Художественным раскрытием лицемерия Иудушки Головлева Щедрин дал гениальную формулу, определяющую сущность всякого лицемерия и всякого предательства вообще, в каких бы масштабах, формах и на каком бы поприще это ни проявлялось. Отсюда огромная потенциальная обличительная сила образа. Иудушка Головлев — поистине общечеловеческое обобщение всей внутренней мерзости, порождаемой господством эксплуататоров, глубокая расшифровка внутренней сущности буржуазнодворянского лицемерия, психологии вражеских замыслов, прикрытых благонамеренными речами. Как литературный тип Иудушка Головлев служил и долго еще будет служить мерилом определенного рода явлений и острым оружием общественной борьбы.
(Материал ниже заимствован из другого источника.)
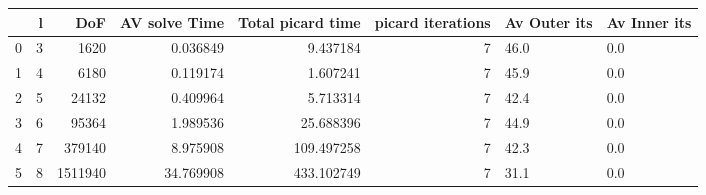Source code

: \begin{tabular}{lrrrrrll}
\toprule
{} &  l &      DoF &  AV solve Time &  Total picard time &  picard iterations & Av Outer its & Av Inner its \\
\midrule
0 &  3 &     1620 &       0.036849 &           9.437184 &                  7 &         46.0 &          0.0 \\
1 &  4 &     6180 &       0.119174 &           1.607241 &                  7 &         45.9 &          0.0 \\
2 &  5 &    24132 &       0.409964 &           5.713314 &                  7 &         42.4 &          0.0 \\
3 &  6 &    95364 &       1.989536 &          25.688396 &                  7 &         44.9 &          0.0 \\
4 &  7 &   379140 &       8.975908 &         109.497258 &                  7 &         42.3 &          0.0 \\
5 &  8 &  1511940 &      34.769908 &         433.102749 &                  7 &         31.1 &          0.0 \\
\bottomrule
\end{tabular}
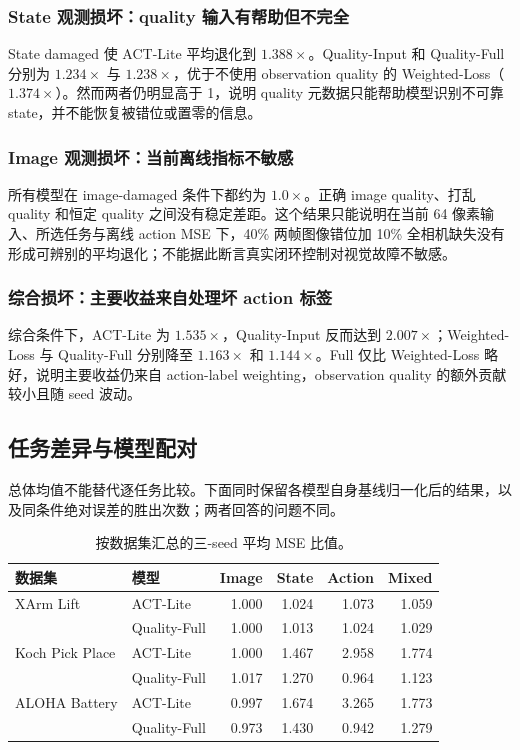 \documentclass[11pt,a4paper,fontset=fandol]{ctexart}
\begin{document}
\subsubsection{State 观测损坏：quality 输入有帮助但不完全}

State damaged 使 ACT-Lite 平均退化到 $1.388\times$。Quality-Input 和 Quality-Full 分别为 $1.234\times$ 与 $1.238\times$，优于不使用 observation quality 的 Weighted-Loss（$1.374\times$）。然而两者仍明显高于 1，说明 quality 元数据只能帮助模型识别不可靠 state，并不能恢复被错位或置零的信息。

\subsubsection{Image 观测损坏：当前离线指标不敏感}

所有模型在 image-damaged 条件下都约为 $1.0\times$。正确 image quality、打乱 quality 和恒定 quality 之间没有稳定差距。这个结果只能说明在当前 64 像素输入、所选任务与离线 action MSE 下，40\% 两帧图像错位加 10\% 全相机缺失没有形成可辨别的平均退化；不能据此断言真实闭环控制对视觉故障不敏感。

\subsubsection{综合损坏：主要收益来自处理坏 action 标签}

综合条件下，ACT-Lite 为 $1.535\times$，Quality-Input 反而达到 $2.007\times$；Weighted-Loss 与 Quality-Full 分别降至 $1.163\times$ 和 $1.144\times$。Full 仅比 Weighted-Loss 略好，说明主要收益仍来自 action-label weighting，observation quality 的额外贡献较小且随 seed 波动。
\clearpage\subsection{任务差异与模型配对}
总体均值不能替代逐任务比较。下面同时保留各模型自身基线归一化后的结果，以及同条件绝对误差的胜出次数；两者回答的问题不同。

\begin{table}[H]
\centering
\scriptsize
\begin{tabular}{p{32mm}p{31mm}rrrr}
\toprule
数据集 & 模型 & Image & State & Action & Mixed\\
\midrule
XArm Lift & ACT-Lite & 1.000 & 1.024 & 1.073 & 1.059\\
 & Quality-Full & 1.000 & 1.013 & 1.024 & 1.029\\
Koch Pick Place & ACT-Lite & 1.000 & 1.467 & 2.958 & 1.774\\
 & Quality-Full & 1.017 & 1.270 & 0.964 & 1.123\\
ALOHA Battery & ACT-Lite & 0.997 & 1.674 & 3.265 & 1.773\\
 & Quality-Full & 0.973 & 1.430 & 0.942 & 1.279\\
\bottomrule
\end{tabular}
\caption{按数据集汇总的三-seed 平均 MSE 比值。}
\end{table}
\end{document}
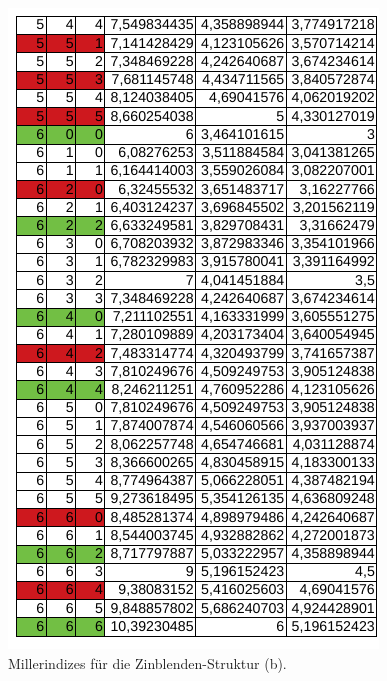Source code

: \begin{figure}
  \centering
  \includegraphics{ressources/Zinkblende2.png}
  \caption{Millerindizes für die Zinblenden-Struktur (b).}
  \label{fig:Anhang6}
\end{figure}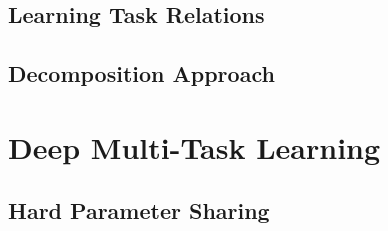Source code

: 


\subsection{Learning Task Relations}













\subsection{Decomposition Approach}




\section{Deep Multi-Task Learning}
\subsection{Hard Parameter Sharing}
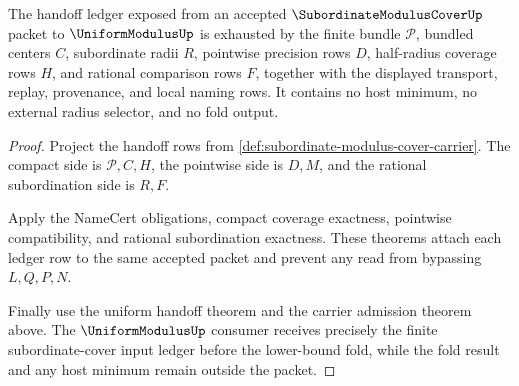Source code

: \begin{theorem}
\label{thm:subordinate-modulus-cover-ledger-exactness}
The handoff ledger exposed from an accepted $\SubordinateModulusCoverUp$ packet to $\UniformModulusUp$ is exhausted by the finite bundle $\mathcal{P}$, bundled centers $C$, subordinate radii $R$, pointwise precision rows $D$, half-radius coverage rows $H$, and rational comparison rows $F$, together with the displayed transport, replay, provenance, and local naming rows. It contains no host minimum, no external radius selector, and no fold output.
\end{theorem}
\begin{proof}
Project the handoff rows from \autoref{def:subordinate-modulus-cover-carrier}. The compact side is $\mathcal{P},C,H$, the pointwise side is $D,M$, and the rational subordination side is $R,F$.

Apply the NameCert obligations, compact coverage exactness, pointwise compatibility, and rational subordination exactness. These theorems attach each ledger row to the same accepted packet and prevent any read from bypassing $L,Q,P,N$.

Finally use the uniform handoff theorem and the carrier admission theorem above. The $\UniformModulusUp$ consumer receives precisely the finite subordinate-cover input ledger before the lower-bound fold, while the fold result and any host minimum remain outside the packet.
\end{proof}

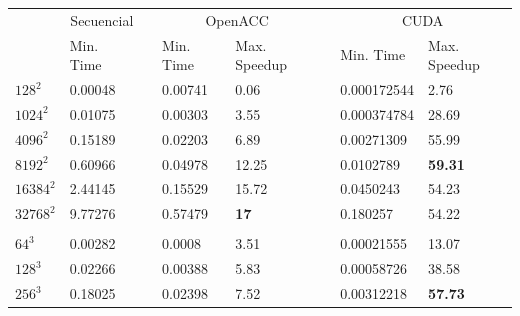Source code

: \begin{table}[H]
    \centering
    \begin{tabular}{llllllll}
    \multicolumn{1}{c}{} & \multicolumn{1}{c}{Secuencial} & \multicolumn{1}{c}{} & \multicolumn{2}{c}{OpenACC} & \multicolumn{1}{c}{} & \multicolumn{2}{c}{CUDA}      \\ 
    \cline{2-2}\cline{4-5}\cline{7-8}
                         & Min. Time                      &                      & Min. Time & Max. Speedup    &                      & Min. Time   & Max. Speedup    \\
    $128^2$                & 0.00048                        &                      & 0.00741   & 0.06            &                      & 0.000172544 & 2.76            \\
    $1024^2$                & 0.01075                        &                      & 0.00303   & 3.55            &                      & 0.000374784 & 28.69           \\
    $4096^2$                & 0.15189                        &                      & 0.02203   & 6.89            &                      & 0.00271309  & 55.99           \\
    $8192^2$                & 0.60966                        &                      & 0.04978   & 12.25           &                      & 0.0102789   & \textbf{59.31}  \\
    $16384^2$                & 2.44145                        &                      & 0.15529   & 15.72           &                      & 0.0450243   & 54.23           \\
    $32768^2$                & 9.77276                        &                      & 0.57479   & \textbf{17}     &                      & 0.180257    & 54.22           \\
                         &                                &                      &           &                 &                      &             &                 \\
    $64^3$                 & 0.00282                        &                      & 0.0008    & 3.51            &                      & 0.00021555  & 13.07           \\
    $128^3$                 & 0.02266                        &                      & 0.00388   & 5.83            &                      & 0.00058726  & 38.58           \\
    $256^3$                 & 0.18025                        &                      & 0.02398   & 7.52            &                      & 0.00312218  & \textbf{57.73}  \\

\end{tabular}
\end{table}
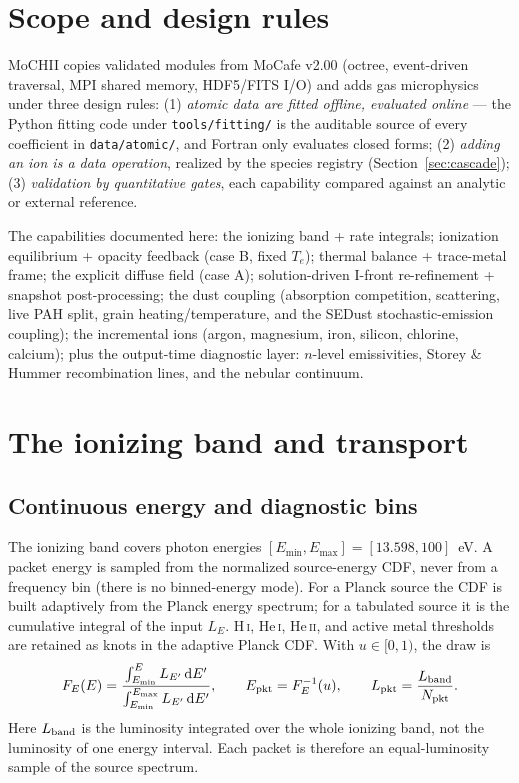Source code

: \documentclass[english,a4paper]{my_memo}
\newcommand{\code}[1]{\texttt{#1}}
\begin{document}
\tableofcontents

\section{Scope and design rules}
MoCHII copies validated modules from MoCafe v2.00 (octree, event-driven
traversal, MPI shared memory, HDF5/FITS I/O) and adds gas microphysics
under three design rules:
(1) \emph{atomic data are fitted offline, evaluated online} --- the Python
fitting code under \code{tools/fitting/} is the auditable source of every
coefficient in \code{data/atomic/}, and Fortran only evaluates closed
forms; (2) \emph{adding an ion is a data operation}, realized by the
species registry (Section~\ref{sec:cascade}); (3) \emph{validation by
quantitative gates}, each capability compared against an analytic or
external reference.

The capabilities documented here: the ionizing band + rate integrals;
ionization equilibrium + opacity feedback (case B, fixed $T_e$);
thermal balance + trace-metal frame; the explicit diffuse field
(case A); solution-driven I-front re-refinement + snapshot
post-processing; the dust coupling (absorption competition,
scattering, live PAH split, grain heating/temperature, and the SEDust
stochastic-emission coupling); the incremental ions (argon,
magnesium, iron, silicon, chlorine, calcium); plus the output-time
diagnostic layer: $n$-level emissivities, Storey \& Hummer
recombination lines, and the nebular continuum.

\section{The ionizing band and transport}
\subsection{Continuous energy and diagnostic bins}
\label{sec:band}
The ionizing band covers photon energies
$[E_{\min}, E_{\max}] = [13.598, 100]$~eV.  A packet energy is sampled
from the normalized source-energy CDF, never from a frequency bin (there is
no binned-energy mode).
For a Planck source the CDF is built adaptively from the Planck energy
spectrum; for a tabulated source it is the cumulative integral of the
input $L_E$.  H\,\textsc{i}, He\,\textsc{i}, He\,\textsc{ii}, and active
metal thresholds are retained as knots in the adaptive Planck CDF.  With
$u\in[0,1)$, the draw is
\begin{equation}
 F_E(E) = \frac{\int_{E_{\min}}^E L_{E'}\,{\rm d}E'}
                {\int_{E_{\min}}^{E_{\max}} L_{E'}\,{\rm d}E'},
 \qquad E_{\rm pkt}=F_E^{-1}(u), \qquad
 L_{\rm pkt}=\frac{L_{\rm band}}{N_{\rm pkt}} .
 \label{eq:band-source-cdf}
\end{equation}
Here $L_{\rm band}$ is the luminosity integrated over the whole ionizing
band, not the luminosity of one energy interval.  Each packet is therefore
an equal-luminosity sample of the source spectrum.
\end{document}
Итак, если огромно значение созданного Щедриным образа Иудушки как упичтожающего приговора классу крепостников, то еще более важно значение данного образа как психологического ключа к распознаванию Иудушек вообще. Лгуны, предатели, лицемеры, источающие яд, сдобренный сладенькими, медовыми речами, враги, подстерегающие свою жертву исподтишка, ласковые кровопийцы — это самые опасные враги человеческого общества. «Господа Головлевы» учат распознавать психологию такого сорта людей, и в этом заключается великое и непреходящее значение гениального творения Салтыкова — Щедрина.
Роман «Господа Головлевы» относится к лучшим достижениям Салтыкова и является ярким показателем обогащения щедринского реализма в 70–е годы. Произведения, написанные в это десятилетие, открывали новые и новые доказательства многогранности художественного метода Салтыкова, эстетической чуткости писателя к свойствам того жизненного материала, с которым он имел дело в каждом отдельном случае. Так, приемы, изобразительные средства, жанровая структура — все это, сохраняя основные черты творческой индивидуальности сатирика, в то же время изменялось и сменялось в зависимости от темы и соответственно теме. В течение десятилетия писатель далеко продвинулся вперед от той резко впечатляющей, но все же несколько однообразной по своей форме сатиры, с которой читатель познакомился в «Истории одного города». Психологический анализ и в щедринской сатире 60–х годов играл значительную роль, но главным оружием художественной критики служил смех, обусловливавший преобладание комических приемов в поэтике. В связи с этим складывалось представление, впрочем неосновательное, что психологическим анализом Салтыков владел в малой степени, что это является слабой стороной его творческого метода, особенно заметной па фоне психологического мастерства его крупных литературных современников. Мнение это решительно опровергалось появлением романа «Господа Головлевы», который свидетельствовал о больших возможностях и достижениях щедринского художественного психологизма.[401] Обозначенная романом новая грань творчества создавала представление многомерности щедринского реализма, показывала, каких блистательных результатов может достигать Салтыков путем психологического анализа, не прибегая к оружию смеха. Следствием творческого углубления писателя в социальную психологию и обострения противоречий в жизни русского общества, еще не освободившегося от крепостнических пережитков, но уже все более вовлекавшегося в процесс капиталистического развития, явилось усиление трагического элемента в произведениях Салтыкова второй половины 70–х годов, и в частности в «Господах Головлевых».